## Exercise prompt
Give back, word for word, the lines in the listing below from the one holding "sX, auto sY。" down to the one holding "重要说明 (文档 Page", both ends included.

## The data
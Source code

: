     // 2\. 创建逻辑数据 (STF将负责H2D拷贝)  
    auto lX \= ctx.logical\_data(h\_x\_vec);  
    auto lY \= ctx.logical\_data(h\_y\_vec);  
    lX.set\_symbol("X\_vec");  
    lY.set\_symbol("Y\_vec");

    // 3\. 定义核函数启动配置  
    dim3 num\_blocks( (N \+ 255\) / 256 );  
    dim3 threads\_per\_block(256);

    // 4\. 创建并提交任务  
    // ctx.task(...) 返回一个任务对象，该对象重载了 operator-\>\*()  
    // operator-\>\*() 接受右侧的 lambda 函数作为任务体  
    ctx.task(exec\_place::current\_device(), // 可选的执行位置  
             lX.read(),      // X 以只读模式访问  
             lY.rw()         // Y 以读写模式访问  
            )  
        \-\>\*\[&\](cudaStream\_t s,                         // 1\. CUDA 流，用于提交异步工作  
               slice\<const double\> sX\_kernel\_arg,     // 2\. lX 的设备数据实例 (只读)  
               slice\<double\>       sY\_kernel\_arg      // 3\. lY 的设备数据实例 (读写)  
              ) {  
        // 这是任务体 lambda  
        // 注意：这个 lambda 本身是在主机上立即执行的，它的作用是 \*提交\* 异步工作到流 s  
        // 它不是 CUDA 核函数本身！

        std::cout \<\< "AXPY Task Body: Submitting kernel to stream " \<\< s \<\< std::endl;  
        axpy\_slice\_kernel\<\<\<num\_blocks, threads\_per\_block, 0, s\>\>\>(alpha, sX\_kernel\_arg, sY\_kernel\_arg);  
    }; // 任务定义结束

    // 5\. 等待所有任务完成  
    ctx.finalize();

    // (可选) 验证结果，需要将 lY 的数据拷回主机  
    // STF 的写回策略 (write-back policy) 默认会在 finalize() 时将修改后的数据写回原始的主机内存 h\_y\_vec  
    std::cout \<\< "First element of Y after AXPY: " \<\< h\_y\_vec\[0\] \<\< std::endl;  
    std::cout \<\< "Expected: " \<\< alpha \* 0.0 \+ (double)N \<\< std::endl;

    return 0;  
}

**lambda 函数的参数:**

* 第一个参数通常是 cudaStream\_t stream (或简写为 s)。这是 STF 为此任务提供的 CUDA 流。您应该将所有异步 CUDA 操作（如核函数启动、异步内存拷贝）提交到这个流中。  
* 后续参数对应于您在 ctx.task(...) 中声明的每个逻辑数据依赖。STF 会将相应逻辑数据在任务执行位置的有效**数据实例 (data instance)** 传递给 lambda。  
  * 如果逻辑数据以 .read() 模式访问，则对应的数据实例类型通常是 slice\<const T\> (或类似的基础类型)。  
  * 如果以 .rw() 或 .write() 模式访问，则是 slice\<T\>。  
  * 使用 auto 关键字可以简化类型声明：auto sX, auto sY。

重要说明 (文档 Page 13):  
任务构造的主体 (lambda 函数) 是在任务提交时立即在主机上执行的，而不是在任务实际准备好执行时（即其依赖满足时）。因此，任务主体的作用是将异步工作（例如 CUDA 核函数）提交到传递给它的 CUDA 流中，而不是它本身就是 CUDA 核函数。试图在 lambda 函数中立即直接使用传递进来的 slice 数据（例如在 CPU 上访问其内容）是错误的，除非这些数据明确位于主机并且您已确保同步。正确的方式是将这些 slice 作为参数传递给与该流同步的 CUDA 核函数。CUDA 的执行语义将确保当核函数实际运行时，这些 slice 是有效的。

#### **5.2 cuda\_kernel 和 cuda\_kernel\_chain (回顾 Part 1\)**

--

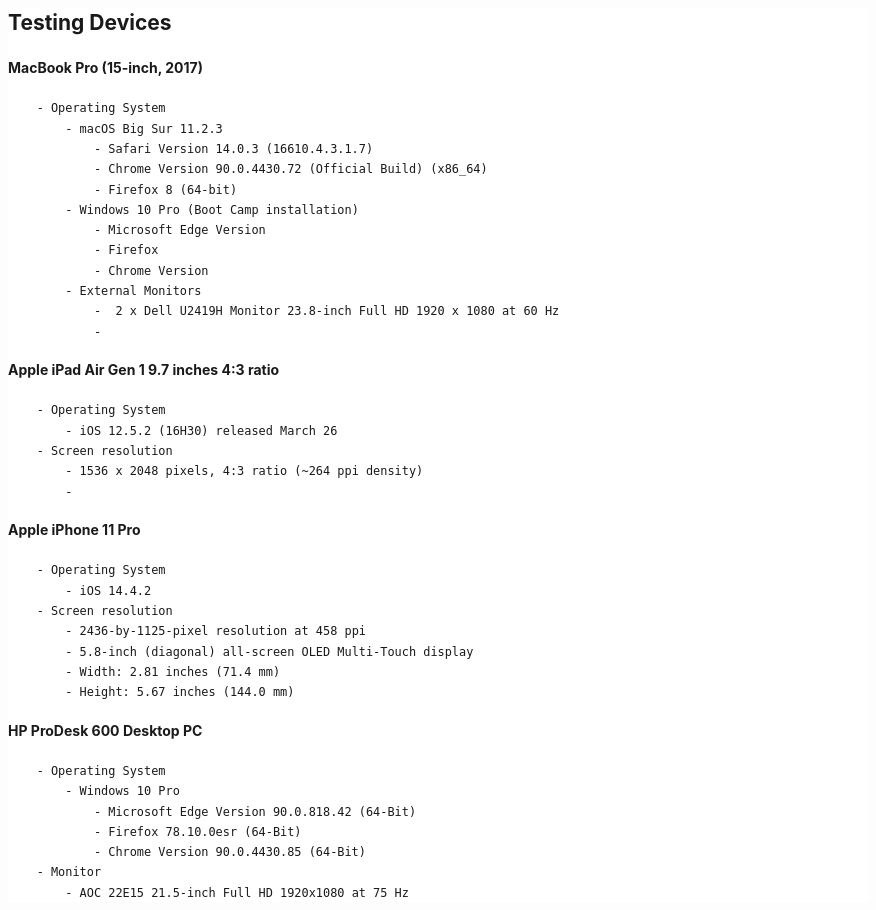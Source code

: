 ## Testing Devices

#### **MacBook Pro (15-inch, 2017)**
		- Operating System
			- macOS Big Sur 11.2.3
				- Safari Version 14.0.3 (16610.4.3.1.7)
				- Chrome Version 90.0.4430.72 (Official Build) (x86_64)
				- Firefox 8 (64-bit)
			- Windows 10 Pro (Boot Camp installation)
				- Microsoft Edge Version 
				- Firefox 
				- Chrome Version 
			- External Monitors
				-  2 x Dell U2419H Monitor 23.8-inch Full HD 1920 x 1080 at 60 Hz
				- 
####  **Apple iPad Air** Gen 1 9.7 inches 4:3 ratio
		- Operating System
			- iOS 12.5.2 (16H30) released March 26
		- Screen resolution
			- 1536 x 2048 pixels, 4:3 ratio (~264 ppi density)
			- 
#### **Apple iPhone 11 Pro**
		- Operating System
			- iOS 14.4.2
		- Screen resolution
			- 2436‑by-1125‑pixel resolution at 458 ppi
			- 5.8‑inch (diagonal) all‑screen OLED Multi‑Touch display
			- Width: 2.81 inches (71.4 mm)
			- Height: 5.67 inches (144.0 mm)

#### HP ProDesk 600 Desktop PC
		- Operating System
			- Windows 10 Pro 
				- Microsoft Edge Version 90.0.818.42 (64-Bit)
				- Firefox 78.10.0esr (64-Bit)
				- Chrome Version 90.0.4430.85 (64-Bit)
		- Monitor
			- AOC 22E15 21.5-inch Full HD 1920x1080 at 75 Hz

* * *

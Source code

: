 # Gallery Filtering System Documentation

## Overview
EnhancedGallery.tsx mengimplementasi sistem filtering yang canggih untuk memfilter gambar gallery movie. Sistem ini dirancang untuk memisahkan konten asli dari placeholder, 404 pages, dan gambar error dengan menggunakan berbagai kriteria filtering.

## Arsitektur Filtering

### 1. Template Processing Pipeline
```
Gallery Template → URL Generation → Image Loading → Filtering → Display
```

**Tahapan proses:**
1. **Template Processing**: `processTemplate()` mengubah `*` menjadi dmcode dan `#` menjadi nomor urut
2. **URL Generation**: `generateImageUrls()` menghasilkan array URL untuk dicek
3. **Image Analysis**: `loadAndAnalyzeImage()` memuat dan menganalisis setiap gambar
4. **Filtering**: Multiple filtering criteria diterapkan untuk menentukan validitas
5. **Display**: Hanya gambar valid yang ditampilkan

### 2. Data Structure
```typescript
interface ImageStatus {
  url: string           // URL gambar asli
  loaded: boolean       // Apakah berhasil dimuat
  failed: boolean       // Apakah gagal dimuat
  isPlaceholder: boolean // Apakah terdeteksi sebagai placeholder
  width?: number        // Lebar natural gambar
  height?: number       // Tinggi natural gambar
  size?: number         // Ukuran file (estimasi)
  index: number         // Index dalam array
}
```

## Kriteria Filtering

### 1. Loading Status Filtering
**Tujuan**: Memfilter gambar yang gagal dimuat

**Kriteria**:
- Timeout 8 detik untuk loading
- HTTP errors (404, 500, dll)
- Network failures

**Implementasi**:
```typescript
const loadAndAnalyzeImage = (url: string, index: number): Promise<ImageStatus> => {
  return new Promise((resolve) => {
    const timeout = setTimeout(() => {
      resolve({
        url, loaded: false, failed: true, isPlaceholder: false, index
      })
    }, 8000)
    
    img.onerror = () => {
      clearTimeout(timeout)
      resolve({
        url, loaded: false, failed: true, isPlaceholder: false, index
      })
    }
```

## Task output
  * 使用 auto 关键字可以简化类型声明：auto sX, auto sY。

重要说明 (文档 Page 13):  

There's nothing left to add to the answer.